ACL 2025 Multimodal VLM Vision-Language-Action Models Post-Training Minecraft Imitation Learning Decision Making Spatial Grounding

JARVIS-VLA: Post-Training Large-Scale Vision Language Models to Play Visual Games¶

Conference: ACL 2025
arXiv: 2503.16365
Authors: Muyao Li, Zihao Wang, Kaichen He (Peking University), Xiaojian Ma (BIGAI), Yitao Liang
Code: Open Source
Area: Multimodal VLM
Keywords: Vision-Language-Action Models, Post-Training, Minecraft, Imitation Learning, Decision Making, Spatial Grounding

TL;DR¶

This paper proposes the ActVLP training paradigm, which introduces a vision-language post-training stage (incorporating world knowledge, visual alignment, and spatial grounding) prior to action imitation learning. Based on this, they construct JARVIS-VLA, the first VLA model capable of successfully executing over 1,000 atomic tasks in Minecraft, outperforming the best baseline by 40%.

Background & Motivation¶

Background¶

Vision-Language-Action (VLA) models represent an emerging direction for applying pretrained VLMs to decision-making, generating actions through imitation learning on large-scale trajectory data. Pioneering works like VPT have demonstrated a pipeline in Minecraft where models are pretrained on large-scale YouTube videos and then fine-tuned via imitation learning, successfully accomplishing challenges like "ObtainDiamond". However, the core limitation of existing VLA methods is that they focus solely on action post-training, neglecting the enhancement of the foundation model itself.

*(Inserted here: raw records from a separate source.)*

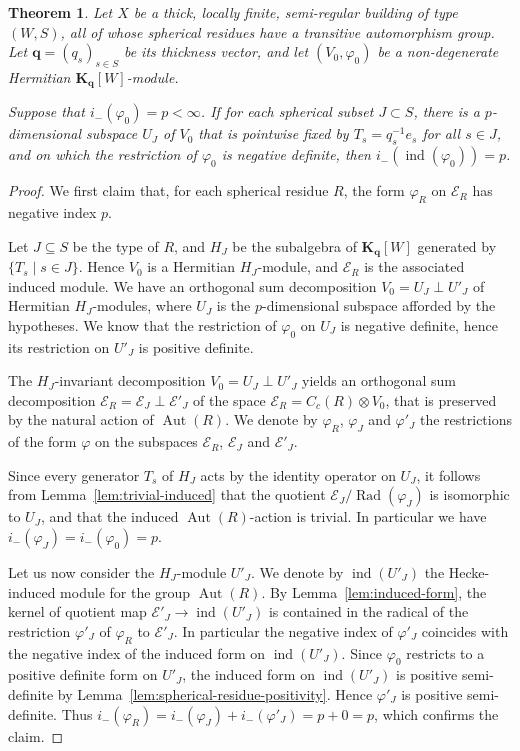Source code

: \documentclass[12pt,a4paper]{amsproc}
\newtheorem{theorem}{Theorem}[section]
\theoremstyle{definition}
\DeclareMathOperator{\Aut}{Aut}
\DeclareMathOperator{\Ind}{ind}
\DeclareMathOperator{\Rad}{Rad}
\newcommand{\KK}{\mathbf K}
\begin{document}
\begin{theorem}\label{thm:main}
Let $X$ be a thick, locally finite, semi-regular building of type $(W, S)$, all of whose spherical residues have a  transitive automorphism group.  Let $\mathbf q = (q_s)_{s\in S}$ be its thickness vector, and let $(V_0, \varphi_0)$ be a non-degenerate Hermitian $\KK_{\mathbf q}[W]$-module. 

Suppose that $i_-(\varphi_0) = p<\infty$. If for each spherical subset $J  \subset S$, there is a   $p$-dimensional subspace $U_J$ of $V_0$ that is pointwise fixed by $T_s =  q_s^{-1} e_s$  for all $s \in J$, and on which the restriction of $\varphi_0$ is negative definite, then   $i_-(\Ind(\varphi_0)) = p$. 
\end{theorem}
\begin{proof} 
We  first claim that, for each spherical residue $R$, the form $\varphi_R$ on $\mathscr E_R$ has negative index $p$. 

Let $J \subseteq S$ be the type of $R$, and $H_J$ be the subalgebra of $\KK_{\mathbf q}[W]$ generated by $\{T_s \mid s \in J\}$. Hence $V_0$ is a Hermitian $H_J$-module, and $\mathscr E_R$ is the associated induced module. We have  an orthogonal sum decomposition $V_0 = U_J \perp  U'_J$ of Hermitian $H_J$-modules, where $U_J$ is the $p$-dimensional subspace afforded by the hypotheses. We know   that the restriction of $\varphi_0$ on $U_J$ is negative definite, hence its restriction on $U'_J$ is positive definite.  

The $H_J$-invariant decomposition  $V_0= U_J \perp  U'_J$ yields  an orthogonal sum decomposition $\mathscr E_R = \mathscr E_J \perp \mathscr E'_J$ of the space    $\mathscr E_R = C_c(R) \otimes V_0$, that is preserved by the natural action of $\Aut(R)$.  We denote by $\varphi_R$, $\varphi_J$ and $\varphi'_J$ the restrictions of the form $\varphi$ on the subspaces  $\mathscr E_R$, $\mathscr E_J $ and $ \mathscr E'_J$.  

 Since every generator $T_s$ of $H_J$ acts by the identity operator on $U_J$, it follows from Lemma~\ref{lem:trivial-induced} that the quotient     $\mathscr E_J/\Rad(\varphi_J)$ is   isomorphic to $U_J$, and that the induced   $\Aut(R)$-action is trivial.  In particular we have $i_-(\varphi_J) = i_-(\varphi_0) = p$.

Let us now consider the $H_J$-module $U'_J$. We denote by $\Ind(U'_J)$ the Hecke-induced module for the group $\Aut(R)$. By Lemma~\ref{lem:induced-form}, the kernel of quotient map $ \mathscr E'_J \to \Ind(U'_J)$ is contained in the radical of the restriction $\varphi'_J$ of $\varphi_R$ to $\mathscr E'_J$. In particular the negative index of  $ \varphi'_J$ coincides with the negative index of the induced form on $\Ind(U'_J)$.  Since $\varphi_0$ restricts to a positive definite form on $U'_J$, the induced form on $\Ind(U'_J)$ is positive semi-definite by Lemma~\ref{lem:spherical-residue-positivity}. Hence $\varphi'_J$ is positive semi-definite. Thus $i_-(\varphi_R) = i_-(\varphi_J) + i_-(\varphi'_J) = p +0= p$, which confirms the claim.


\end{proof}
\end{document}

Limitations of Prior Work¶

Limitations of pure imitation learning: Learning world knowledge solely from action-annotated trajectories is inherently challenging, and large-scale action-annotated datasets are highly scarce.
Methods like OpenVLA: These models directly perform action fine-tuning on pretrained VLMs without utilizing environment-related vision-language data to enhance foundational capabilities.
Hierarchical agents (e.g., Voyager, JARVIS-1): These agents rely on the zero-shot or few-shot reasoning of VLMs for high-level planning, but still require an additional low-level policy to execute the action.
Difficulty in generalization: The complex coupling of observations and behaviors in trajectory data makes the pretraining paradigm difficult to transfer across tasks and environments.

Design Motivation¶

To enhance the VLM's environment understanding, visual recognition, and spatial grounding capabilities through non-trajectory vision-language tasks before action learning, making it a better foundation model for decision-making.

Method¶

Model Architecture¶

JARVIS-VLA adopts a LLaVA-style architecture containing three core components: - Visual Encoder: A ViT that converts raw images (644×364 resolution) into sequence patches. - Image Projection Module: A two-layer MLP that projects image patch embeddings to align with the word embedding space. - Language Model: An autoregressive Transformer serving as the core reasoning and decision-making engine.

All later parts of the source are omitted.